About five hours earlier, the owner had discovered an aerosol albuterol inhaler (90 µg/actuation) in the dog’s crate with two punctures in it. The owner had used this inhaler only a couple of times. The dose of albuterol the dog was exposed to could not be determined.
The dog had a history of allergies and atopy. It was receiving prednisone every other day.
PHYSICAL EXAMINATION AND DIAGNOSTIC TESTS
At presentation, the dog was tachycardic with a heart rate of 220 bpm and was panting. Its body temperature was normal (100.4 F). The conjunctiva was hyperemic bilaterally, and its digits were erythematous. The patient had areas of multifocal alopecia (suspected to be secondary to allergies). Abnormal laboratory results included hypokalemia (serum potassium = 2.6 mmol/L; normal range = 3.4 to 4.9 mmol/L), hyperglycemia (serum glucose = 121 mg/dl; normal range = 60 to 115 mg/dl), metabolic acidosis (blood pH, venous = 7.304; normal range = 7.35 to 7.45), and base excess (-8; normal range = -5 to 0).
The dog was admitted to the hospital for treatment of tachycardia, electrolyte concentration monitoring, and supportive care. Plasma-Lyte (Baxter) intravenous fluids, supplemented with 40 mEq/L of potassium chloride, were administered at 90 ml/hr, and 10 mg of propranolol (0.37 mg/kg) was given orally since the intravenous form was not available. The patient’s heart rate, blood pressure, and electrolyte concentrations, including serum potassium and phosphorus, were monitored over the next 18 hours.
Within two hours of giving the propranolol, the dog’s heart rate was approximately 160 bpm and then remained 150 bpm or less for the duration of hospitalization. The panting resolved within two hours of initiating treatment, and the conjunctival hyperemia resolved as well.
Within five hours of presentation, the acidosis had resolved, but the patient’s potassium concentration was still slightly low (3.3 mmol/L). Within nine hours of presentation, the serum potassium concentration was normal (4.2 mmol/L). The potassium chloride supplementation within the Plasma-Lyte was then changed to 20 mEq/L. The dog’s blood pressure and electrocardiogram (ECG) remained normal throughout hospitalization.
The patient was discharged 18 hours after being admitted to the hospital.
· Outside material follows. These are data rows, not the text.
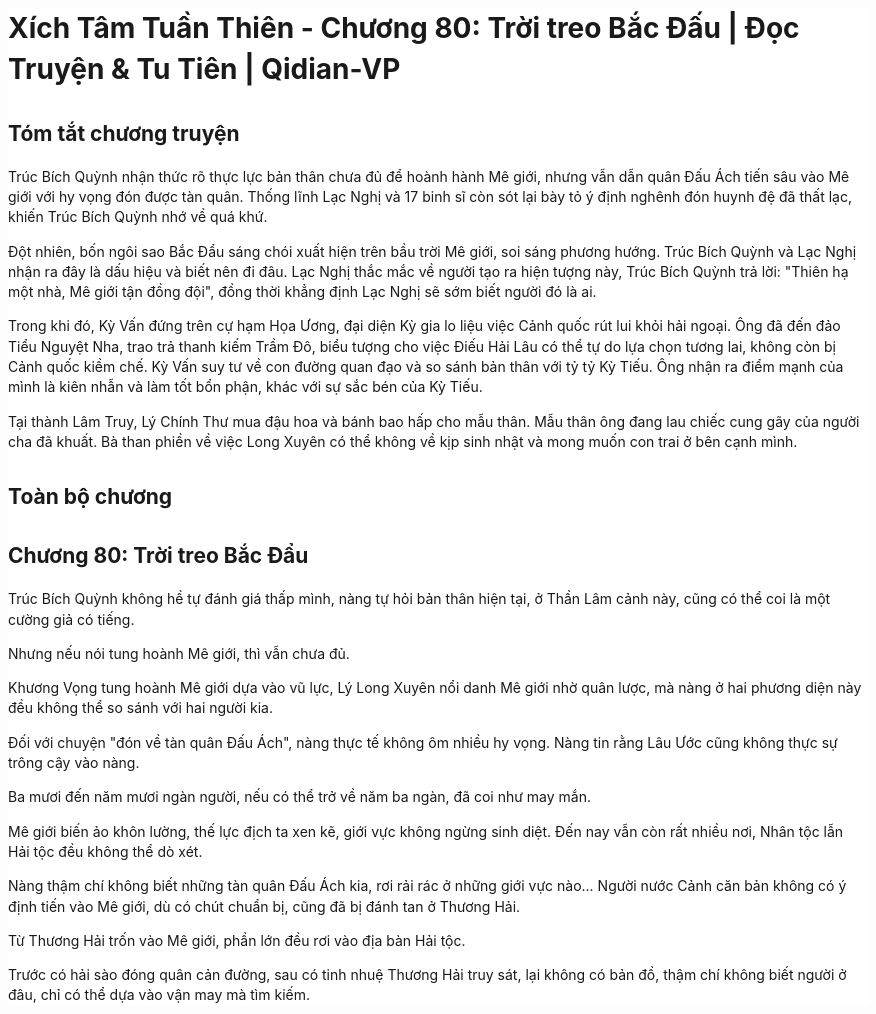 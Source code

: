 # Xích Tâm Tuần Thiên - Chương 80: Trời treo Bắc Đấu | Đọc Truyện & Tu Tiên | Qidian-VP



## Tóm tắt chương truyện

Trúc Bích Quỳnh nhận thức rõ thực lực bản thân chưa đủ để hoành hành Mê giới, nhưng vẫn dẫn quân Đấu Ách tiến sâu vào Mê giới với hy vọng đón được tàn quân. Thống lĩnh Lạc Nghị và 17 binh sĩ còn sót lại bày tỏ ý định nghênh đón huynh đệ đã thất lạc, khiến Trúc Bích Quỳnh nhớ về quá khứ.

Đột nhiên, bốn ngôi sao Bắc Đẩu sáng chói xuất hiện trên bầu trời Mê giới, soi sáng phương hướng. Trúc Bích Quỳnh và Lạc Nghị nhận ra đây là dấu hiệu và biết nên đi đâu. Lạc Nghị thắc mắc về người tạo ra hiện tượng này, Trúc Bích Quỳnh trả lời: "Thiên hạ một nhà, Mê giới tận đồng đội", đồng thời khẳng định Lạc Nghị sẽ sớm biết người đó là ai.

Trong khi đó, Kỳ Vấn đứng trên cự hạm Họa Ương, đại diện Kỳ gia lo liệu việc Cảnh quốc rút lui khỏi hải ngoại. Ông đã đến đảo Tiểu Nguyệt Nha, trao trả thanh kiếm Trầm Đô, biểu tượng cho việc Điếu Hải Lâu có thể tự do lựa chọn tương lai, không còn bị Cảnh quốc kiềm chế. Kỳ Vấn suy tư về con đường quan đạo và so sánh bản thân với tỷ tỷ Kỳ Tiếu. Ông nhận ra điểm mạnh của mình là kiên nhẫn và làm tốt bổn phận, khác với sự sắc bén của Kỳ Tiếu.

Tại thành Lâm Truy, Lý Chính Thư mua đậu hoa và bánh bao hấp cho mẫu thân. Mẫu thân ông đang lau chiếc cung gãy của người cha đã khuất. Bà than phiền về việc Long Xuyên có thể không về kịp sinh nhật và mong muốn con trai ở bên cạnh mình.


## Toàn bộ chương

## Chương 80: Trời treo Bắc Đẩu

Trúc Bích Quỳnh không hề tự đánh giá thấp mình, nàng tự hỏi bản thân hiện tại, ở Thần Lâm cảnh này, cũng có thể coi là một cường giả có tiếng.

Nhưng nếu nói tung hoành Mê giới, thì vẫn chưa đủ.

Khương Vọng tung hoành Mê giới dựa vào vũ lực, Lý Long Xuyên nổi danh Mê giới nhờ quân lược, mà nàng ở hai phương diện này đều không thể so sánh với hai người kia.

Đối với chuyện "đón về tàn quân Đấu Ách", nàng thực tế không ôm nhiều hy vọng. Nàng tin rằng Lâu Ước cũng không thực sự trông cậy vào nàng.

Ba mươi đến năm mươi ngàn người, nếu có thể trở về năm ba ngàn, đã coi như may mắn.

Mê giới biến ảo khôn lường, thế lực địch ta xen kẽ, giới vực không ngừng sinh diệt. Đến nay vẫn còn rất nhiều nơi, Nhân tộc lẫn Hải tộc đều không thể dò xét.

Nàng thậm chí không biết những tàn quân Đấu Ách kia, rơi rải rác ở những giới vực nào... Người nước Cảnh căn bản không có ý định tiến vào Mê giới, dù có chút chuẩn bị, cũng đã bị đánh tan ở Thương Hải.

Từ Thương Hải trốn vào Mê giới, phần lớn đều rơi vào địa bàn Hải tộc.

Trước có hải sào đóng quân cản đường, sau có tinh nhuệ Thương Hải truy sát, lại không có bản đồ, thậm chí không biết người ở đâu, chỉ có thể dựa vào vận may mà tìm kiếm.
Albuterol toxicosis is common in dogs because dogs tend to chew on albuterol-containing inhalers and the liquid vials used in nebulizers. Since 2002, the ASPCA Animal Poison Control Center (APCC) has received more than 4,000 calls about albuterol exposures. More than 95% of these calls involved dogs (ASPCA APCC Database: Unpublished data, 2002-2013).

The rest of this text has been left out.